The techniques that NASA scientists now have access to include non-destructive 3D imaging, mass spectrometry (scanning using ionised atoms or molecules), and ultra-high resolution microtomy (cutting samples up into ultra-thin slices) – in other words, we can study these rocks in much more detail.

Scientists ran a high-resolution 3D scan of sample 73002 before it was opened (top image below), enabling them to work out the best way of removing the precious regolith and distributing it to various research teams at NASA.

The scan below it was taken in 1974.
(Dave Edey and Romy Hanna/UTCT, UT Austin/NASA)
As you can imagine, the rock fragments are handled very carefully – they're first broken out of their casing in a case filled with ultra-pure dry nitrogen to avoid any contamination from the open air.

Part of the reason why more samples are being opened now – number 73001 will be analysed in early 2020 – is that NASA is preparing to send astronauts back to the Moon sometime in 2024.

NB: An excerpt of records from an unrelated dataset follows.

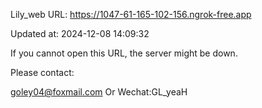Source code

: Lily_web URL: https://1047-61-165-102-156.ngrok-free.app

Updated at: 2024-12-08 14:09:32

If you cannot open this URL, the server might be down.

Please contact: 

goley04@foxmail.com Or Wechat:GL_yeaH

Those astronauts will be collecting a whole new set of samples while touring the lunar surface, giving scientists the perfect opportunity to ask some follow-up questions from the findings revealed by samples 73002 and 73001.

The newly opened samples might also help point astronauts to spots on the Moon worthy of further investigation. According to NASA, the regolith could provide clues to the location of polar ice deposits on the Moon, shed light on how the Moon's crust has evolved over time, and help scientists better understand how landslides occur on the Moon's surface.

Furthermore, inspecting these samples taken decades ago could give scientists pointers about how to improve the rock-collecting tools that will be fitted to the spacecraft built for the 2024 Artemis mission.

The next batch of samples should tell us even more, but there's still plenty more to learn from the ones already in NASA storage.

"I grew up on the stories of Apollo, they inspired me to pursue a career in space and now I have an opportunity to contribute to the studies that are enabling the next missions to the Moon," says astromaterials curator Charis Krysher, who opened sample 73002 – and who has one of the coolest job titles we've ever come across.

"To be the one to open a sample that hasn't been opened since it was collected on the Moon is such an honour and heavy responsibility, we're touching history."